▸ **WORK INSTRUCTION**
Repeat exactly the lines of the entries below from the one with "California | Bannock Tribe" through the one with "Peoples of Mexico:**", both ends included, and nothing else.

▸ **LISTED ENTRIES**
===============

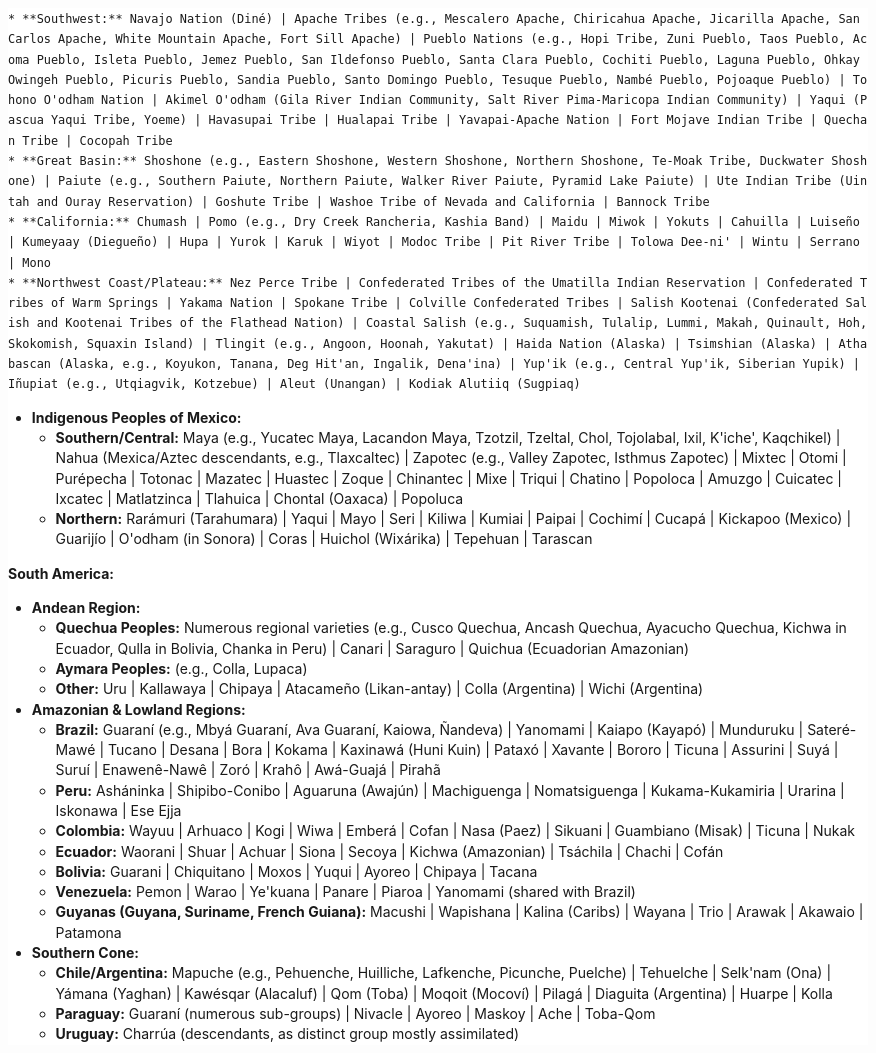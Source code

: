     * **Southwest:** Navajo Nation (Diné) | Apache Tribes (e.g., Mescalero Apache, Chiricahua Apache, Jicarilla Apache, San Carlos Apache, White Mountain Apache, Fort Sill Apache) | Pueblo Nations (e.g., Hopi Tribe, Zuni Pueblo, Taos Pueblo, Acoma Pueblo, Isleta Pueblo, Jemez Pueblo, San Ildefonso Pueblo, Santa Clara Pueblo, Cochiti Pueblo, Laguna Pueblo, Ohkay Owingeh Pueblo, Picuris Pueblo, Sandia Pueblo, Santo Domingo Pueblo, Tesuque Pueblo, Nambé Pueblo, Pojoaque Pueblo) | Tohono O'odham Nation | Akimel O'odham (Gila River Indian Community, Salt River Pima-Maricopa Indian Community) | Yaqui (Pascua Yaqui Tribe, Yoeme) | Havasupai Tribe | Hualapai Tribe | Yavapai-Apache Nation | Fort Mojave Indian Tribe | Quechan Tribe | Cocopah Tribe
    * **Great Basin:** Shoshone (e.g., Eastern Shoshone, Western Shoshone, Northern Shoshone, Te-Moak Tribe, Duckwater Shoshone) | Paiute (e.g., Southern Paiute, Northern Paiute, Walker River Paiute, Pyramid Lake Paiute) | Ute Indian Tribe (Uintah and Ouray Reservation) | Goshute Tribe | Washoe Tribe of Nevada and California | Bannock Tribe
    * **California:** Chumash | Pomo (e.g., Dry Creek Rancheria, Kashia Band) | Maidu | Miwok | Yokuts | Cahuilla | Luiseño | Kumeyaay (Diegueño) | Hupa | Yurok | Karuk | Wiyot | Modoc Tribe | Pit River Tribe | Tolowa Dee-ni' | Wintu | Serrano | Mono
    * **Northwest Coast/Plateau:** Nez Perce Tribe | Confederated Tribes of the Umatilla Indian Reservation | Confederated Tribes of Warm Springs | Yakama Nation | Spokane Tribe | Colville Confederated Tribes | Salish Kootenai (Confederated Salish and Kootenai Tribes of the Flathead Nation) | Coastal Salish (e.g., Suquamish, Tulalip, Lummi, Makah, Quinault, Hoh, Skokomish, Squaxin Island) | Tlingit (e.g., Angoon, Hoonah, Yakutat) | Haida Nation (Alaska) | Tsimshian (Alaska) | Athabascan (Alaska, e.g., Koyukon, Tanana, Deg Hit'an, Ingalik, Dena'ina) | Yup'ik (e.g., Central Yup'ik, Siberian Yupik) | Iñupiat (e.g., Utqiagvik, Kotzebue) | Aleut (Unangan) | Kodiak Alutiiq (Sugpiaq)
* **Indigenous Peoples of Mexico:**
    * **Southern/Central:** Maya (e.g., Yucatec Maya, Lacandon Maya, Tzotzil, Tzeltal, Chol, Tojolabal, Ixil, K'iche', Kaqchikel) | Nahua (Mexica/Aztec descendants, e.g., Tlaxcaltec) | Zapotec (e.g., Valley Zapotec, Isthmus Zapotec) | Mixtec | Otomi | Purépecha | Totonac | Mazatec | Huastec | Zoque | Chinantec | Mixe | Triqui | Chatino | Popoloca | Amuzgo | Cuicatec | Ixcatec | Matlatzinca | Tlahuica | Chontal (Oaxaca) | Popoluca
    * **Northern:** Rarámuri (Tarahumara) | Yaqui | Mayo | Seri | Kiliwa | Kumiai | Paipai | Cochimí | Cucapá | Kickapoo (Mexico) | Guarijío | O'odham (in Sonora) | Coras | Huichol (Wixárika) | Tepehuan | Tarascan

**South America:**
* **Andean Region:**
    * **Quechua Peoples:** Numerous regional varieties (e.g., Cusco Quechua, Ancash Quechua, Ayacucho Quechua, Kichwa in Ecuador, Qulla in Bolivia, Chanka in Peru) | Canari | Saraguro | Quichua (Ecuadorian Amazonian)
    * **Aymara Peoples:** (e.g., Colla, Lupaca)
    * **Other:** Uru | Kallawaya | Chipaya | Atacameño (Likan-antay) | Colla (Argentina) | Wichi (Argentina)
* **Amazonian & Lowland Regions:**
    * **Brazil:** Guaraní (e.g., Mbyá Guaraní, Ava Guaraní, Kaiowa, Ñandeva) | Yanomami | Kaiapo (Kayapó) | Munduruku | Sateré-Mawé | Tucano | Desana | Bora | Kokama | Kaxinawá (Huni Kuin) | Pataxó | Xavante | Bororo | Ticuna | Assurini | Suyá | Suruí | Enawenê-Nawê | Zoró | Krahô | Awá-Guajá | Pirahã
    * **Peru:** Asháninka | Shipibo-Conibo | Aguaruna (Awajún) | Machiguenga | Nomatsiguenga | Kukama-Kukamiria | Urarina | Iskonawa | Ese Ejja
    * **Colombia:** Wayuu | Arhuaco | Kogi | Wiwa | Emberá | Cofan | Nasa (Paez) | Sikuani | Guambiano (Misak) | Ticuna | Nukak
    * **Ecuador:** Waorani | Shuar | Achuar | Siona | Secoya | Kichwa (Amazonian) | Tsáchila | Chachi | Cofán
    * **Bolivia:** Guarani | Chiquitano | Moxos | Yuqui | Ayoreo | Chipaya | Tacana
    * **Venezuela:** Pemon | Warao | Ye'kuana | Panare | Piaroa | Yanomami (shared with Brazil)
    * **Guyanas (Guyana, Suriname, French Guiana):** Macushi | Wapishana | Kalina (Caribs) | Wayana | Trio | Arawak | Akawaio | Patamona
* **Southern Cone:**
    * **Chile/Argentina:** Mapuche (e.g., Pehuenche, Huilliche, Lafkenche, Picunche, Puelche) | Tehuelche | Selk'nam (Ona) | Yámana (Yaghan) | Kawésqar (Alacaluf) | Qom (Toba) | Moqoit (Mocoví) | Pilagá | Diaguita (Argentina) | Huarpe | Kolla
    * **Paraguay:** Guaraní (numerous sub-groups) | Nivacle | Ayoreo | Maskoy | Ache | Toba-Qom
    * **Uruguay:** Charrúa (descendants, as distinct group mostly assimilated)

===============

▸ **ANSWER SPACE**
    * **Great Basin:** Shoshone (e.g., Eastern Shoshone, Western Shoshone, Northern Shoshone, Te-Moak Tribe, Duckwater Shoshone) | Paiute (e.g., Southern Paiute, Northern Paiute, Walker River Paiute, Pyramid Lake Paiute) | Ute Indian Tribe (Uintah and Ouray Reservation) | Goshute Tribe | Washoe Tribe of Nevada and California | Bannock Tribe
    * **California:** Chumash | Pomo (e.g., Dry Creek Rancheria, Kashia Band) | Maidu | Miwok | Yokuts | Cahuilla | Luiseño | Kumeyaay (Diegueño) | Hupa | Yurok | Karuk | Wiyot | Modoc Tribe | Pit River Tribe | Tolowa Dee-ni' | Wintu | Serrano | Mono
    * **Northwest Coast/Plateau:** Nez Perce Tribe | Confederated Tribes of the Umatilla Indian Reservation | Confederated Tribes of Warm Springs | Yakama Nation | Spokane Tribe | Colville Confederated Tribes | Salish Kootenai (Confederated Salish and Kootenai Tribes of the Flathead Nation) | Coastal Salish (e.g., Suquamish, Tulalip, Lummi, Makah, Quinault, Hoh, Skokomish, Squaxin Island) | Tlingit (e.g., Angoon, Hoonah, Yakutat) | Haida Nation (Alaska) | Tsimshian (Alaska) | Athabascan (Alaska, e.g., Koyukon, Tanana, Deg Hit'an, Ingalik, Dena'ina) | Yup'ik (e.g., Central Yup'ik, Siberian Yupik) | Iñupiat (e.g., Utqiagvik, Kotzebue) | Aleut (Unangan) | Kodiak Alutiiq (Sugpiaq)
* **Indigenous Peoples of Mexico:**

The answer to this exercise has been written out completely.